To acknowledge we are taking delight in the arrival of pine deliveries is a (sad) sign of the times. In overall terms we are receiving as much as we did a year ago, even if it isn’t exactly what we want, nor is it arriving when required. As is the case with our customers, we are taking what we can get and making it work.
Everyone wants to know – when will it all end?
It is a fair question. Timber framing is only one element of the building process in which more than a hundred trades and material suppliers are called upon. I know I am interrogated on this matter multiple times a day; our sales team, hundreds of times a week.

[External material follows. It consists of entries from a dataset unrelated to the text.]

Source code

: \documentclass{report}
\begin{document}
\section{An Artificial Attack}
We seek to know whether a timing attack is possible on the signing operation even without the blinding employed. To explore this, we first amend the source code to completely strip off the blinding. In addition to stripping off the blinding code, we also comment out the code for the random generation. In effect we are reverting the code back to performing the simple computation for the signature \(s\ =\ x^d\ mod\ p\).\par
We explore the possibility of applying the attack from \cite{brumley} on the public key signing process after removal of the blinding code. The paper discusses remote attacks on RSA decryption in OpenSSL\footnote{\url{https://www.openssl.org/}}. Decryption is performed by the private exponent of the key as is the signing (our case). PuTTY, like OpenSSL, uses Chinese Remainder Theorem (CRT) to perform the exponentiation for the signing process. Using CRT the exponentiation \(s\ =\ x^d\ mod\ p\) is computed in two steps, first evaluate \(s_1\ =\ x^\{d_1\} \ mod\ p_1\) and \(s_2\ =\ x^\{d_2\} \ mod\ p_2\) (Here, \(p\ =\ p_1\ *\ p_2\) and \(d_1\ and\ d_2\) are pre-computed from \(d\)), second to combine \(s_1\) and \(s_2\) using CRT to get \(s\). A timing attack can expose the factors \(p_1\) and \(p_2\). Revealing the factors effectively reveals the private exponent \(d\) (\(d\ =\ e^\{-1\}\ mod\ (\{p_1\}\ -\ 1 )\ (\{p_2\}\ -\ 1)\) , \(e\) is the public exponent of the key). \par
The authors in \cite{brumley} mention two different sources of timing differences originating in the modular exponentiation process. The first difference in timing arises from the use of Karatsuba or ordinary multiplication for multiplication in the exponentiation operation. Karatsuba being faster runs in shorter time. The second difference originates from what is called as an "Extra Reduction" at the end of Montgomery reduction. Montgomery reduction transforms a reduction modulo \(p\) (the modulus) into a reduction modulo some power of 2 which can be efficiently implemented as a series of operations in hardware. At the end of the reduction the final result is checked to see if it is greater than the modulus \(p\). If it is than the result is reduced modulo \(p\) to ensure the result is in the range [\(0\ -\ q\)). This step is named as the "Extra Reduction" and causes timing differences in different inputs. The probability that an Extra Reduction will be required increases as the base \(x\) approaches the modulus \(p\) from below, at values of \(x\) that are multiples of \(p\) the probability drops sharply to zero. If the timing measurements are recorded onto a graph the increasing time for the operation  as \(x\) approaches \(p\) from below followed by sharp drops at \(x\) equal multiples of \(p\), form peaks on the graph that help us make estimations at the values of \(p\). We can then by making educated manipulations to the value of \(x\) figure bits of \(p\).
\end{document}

So, again, when will this nonsense end? My position hasn’t altered for some time now and, annoyingly, my response begins with a question of my own.

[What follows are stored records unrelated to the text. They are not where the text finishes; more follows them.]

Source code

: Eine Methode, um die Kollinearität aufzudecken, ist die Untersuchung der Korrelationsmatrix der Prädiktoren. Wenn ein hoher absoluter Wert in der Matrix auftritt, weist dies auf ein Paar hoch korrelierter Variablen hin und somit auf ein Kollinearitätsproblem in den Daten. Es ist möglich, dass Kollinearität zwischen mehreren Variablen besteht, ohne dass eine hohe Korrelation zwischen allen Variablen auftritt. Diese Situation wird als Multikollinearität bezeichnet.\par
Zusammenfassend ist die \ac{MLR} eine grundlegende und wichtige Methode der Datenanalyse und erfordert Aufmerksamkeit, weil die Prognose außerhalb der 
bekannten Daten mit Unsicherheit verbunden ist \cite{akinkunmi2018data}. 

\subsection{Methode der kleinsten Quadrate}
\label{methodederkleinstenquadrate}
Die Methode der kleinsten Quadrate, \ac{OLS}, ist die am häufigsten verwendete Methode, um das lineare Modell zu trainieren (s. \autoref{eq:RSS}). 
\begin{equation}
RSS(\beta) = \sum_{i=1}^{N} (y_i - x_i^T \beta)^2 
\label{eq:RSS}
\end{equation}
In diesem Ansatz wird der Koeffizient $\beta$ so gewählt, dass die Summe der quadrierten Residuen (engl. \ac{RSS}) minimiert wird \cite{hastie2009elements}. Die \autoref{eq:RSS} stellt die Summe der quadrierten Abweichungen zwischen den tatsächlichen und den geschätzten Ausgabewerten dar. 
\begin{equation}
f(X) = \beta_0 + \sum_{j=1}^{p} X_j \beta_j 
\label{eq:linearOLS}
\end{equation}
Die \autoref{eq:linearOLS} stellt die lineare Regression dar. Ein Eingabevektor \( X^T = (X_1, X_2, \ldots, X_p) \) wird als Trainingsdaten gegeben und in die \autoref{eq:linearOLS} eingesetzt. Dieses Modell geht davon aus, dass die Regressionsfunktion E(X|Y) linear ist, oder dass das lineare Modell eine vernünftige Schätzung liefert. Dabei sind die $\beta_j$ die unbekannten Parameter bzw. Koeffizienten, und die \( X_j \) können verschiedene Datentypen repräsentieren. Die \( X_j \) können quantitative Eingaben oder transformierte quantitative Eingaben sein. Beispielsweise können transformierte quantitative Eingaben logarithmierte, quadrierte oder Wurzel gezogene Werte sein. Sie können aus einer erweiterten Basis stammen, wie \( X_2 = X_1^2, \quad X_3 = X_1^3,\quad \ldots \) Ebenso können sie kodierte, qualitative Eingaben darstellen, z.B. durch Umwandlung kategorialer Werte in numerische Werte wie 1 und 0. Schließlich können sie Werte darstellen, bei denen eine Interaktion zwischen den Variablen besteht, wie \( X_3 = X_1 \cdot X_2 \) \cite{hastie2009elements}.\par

“You tell me when housing starts are going to drop from their record-breaking highs, both in Australia and around the world, and I will tell you when the industry will have enough timber to go around.”

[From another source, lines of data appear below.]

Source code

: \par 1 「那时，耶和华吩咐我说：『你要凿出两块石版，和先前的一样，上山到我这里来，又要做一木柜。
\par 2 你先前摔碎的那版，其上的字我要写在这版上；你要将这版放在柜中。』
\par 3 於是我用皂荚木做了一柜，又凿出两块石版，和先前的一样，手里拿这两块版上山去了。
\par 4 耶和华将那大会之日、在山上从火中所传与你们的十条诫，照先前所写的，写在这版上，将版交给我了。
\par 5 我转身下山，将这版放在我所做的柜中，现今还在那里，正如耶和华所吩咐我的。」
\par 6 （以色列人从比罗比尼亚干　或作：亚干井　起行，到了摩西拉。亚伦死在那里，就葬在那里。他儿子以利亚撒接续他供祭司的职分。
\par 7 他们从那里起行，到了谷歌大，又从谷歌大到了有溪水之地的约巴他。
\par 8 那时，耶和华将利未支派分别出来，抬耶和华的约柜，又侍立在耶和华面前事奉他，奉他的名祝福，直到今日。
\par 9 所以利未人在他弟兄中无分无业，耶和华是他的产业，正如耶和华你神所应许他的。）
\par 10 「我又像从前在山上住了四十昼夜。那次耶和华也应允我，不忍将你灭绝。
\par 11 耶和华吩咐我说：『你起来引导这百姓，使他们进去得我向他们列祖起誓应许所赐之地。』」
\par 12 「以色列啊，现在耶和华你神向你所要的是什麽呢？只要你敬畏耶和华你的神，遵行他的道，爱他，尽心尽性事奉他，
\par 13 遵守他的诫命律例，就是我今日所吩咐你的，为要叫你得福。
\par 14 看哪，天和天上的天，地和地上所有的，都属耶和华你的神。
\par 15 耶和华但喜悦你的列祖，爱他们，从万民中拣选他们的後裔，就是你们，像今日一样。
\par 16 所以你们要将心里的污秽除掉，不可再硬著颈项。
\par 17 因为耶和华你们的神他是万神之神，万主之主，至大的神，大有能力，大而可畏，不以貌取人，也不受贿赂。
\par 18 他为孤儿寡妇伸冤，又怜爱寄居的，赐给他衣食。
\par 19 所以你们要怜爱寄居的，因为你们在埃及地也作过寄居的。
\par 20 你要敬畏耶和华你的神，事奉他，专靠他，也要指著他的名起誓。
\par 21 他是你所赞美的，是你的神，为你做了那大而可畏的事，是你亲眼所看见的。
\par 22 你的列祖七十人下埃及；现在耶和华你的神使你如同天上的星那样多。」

I am aware, mine is an irritating point of view.
The problem is on the demand side. Detached housing starts in Australia are at record levels, our renovation market is strong and forecasts suggest there is a healthy pipeline ahead due to the combination of excellent lending conditions, increased household savings, government inducements, strong employment numbers, as well as house price growth. And, unlike previous peaks, every market in Australia and nearly all markets around the world are simultaneously experiencing the same, robust conditions. Governments across the globe have stimulated their economies with various incentives to encourage construction, more people are staying at home, less people are eating out, travel has been reduced, interest rates remain at record lows … Victoria, California, the East Coast of Canada, Stockholm – the same responses to COVID-19 have produced, more or less, the same outcomes.
It is my understanding Australia is distributing larger quantities of solid timber framing (marginally) than it has for the past two years. As I have pointed out already, what we receive is most often not the grade, size or length we would prefer, however the overall cubic metre volume is more than sufficient for ‘normal’ times. In any other year timber mills in Australia and Europe have weeks if not months of production on the ground, ready to transport. As I write to you in June, their stocks are at zero. The mills are planing, grading and sending, all within a few days; far from ideal.
In 2018, when housing demand was high, the European and U.S. markets were relatively soft, ensuring their excess timber production became available. Fast forward to 2021: not only are we scrapping for the available crumbs, we are dealing with restrictions in world shipping, 2020 bush fires, pandemic related global manufacturing slowdowns, pine beetles in Canada, a reduced number of U.S. timber mills since the GFC … the list goes on. The net result? Production is not able to keep pace.
To Our Loyal Customers
To Bowens’ extremely loyal, very long-term customer and to those of a similar ilk who are experiencing disappointment with our performance, I am confident we are the right business to be associated with. We were able to protect the majority of our customers from much of the pain for longer than most. Whether a customer builds a thousand houses a year, or just the one, and has been buying framing from us over an extended period, we are moving heaven and earth to ensure supply continues. Remember, we continue to receive strong volumes, just not enough for the growth the market has taken on. We will do our absolute best to ensure we get it right – hopefully sooner rather than later.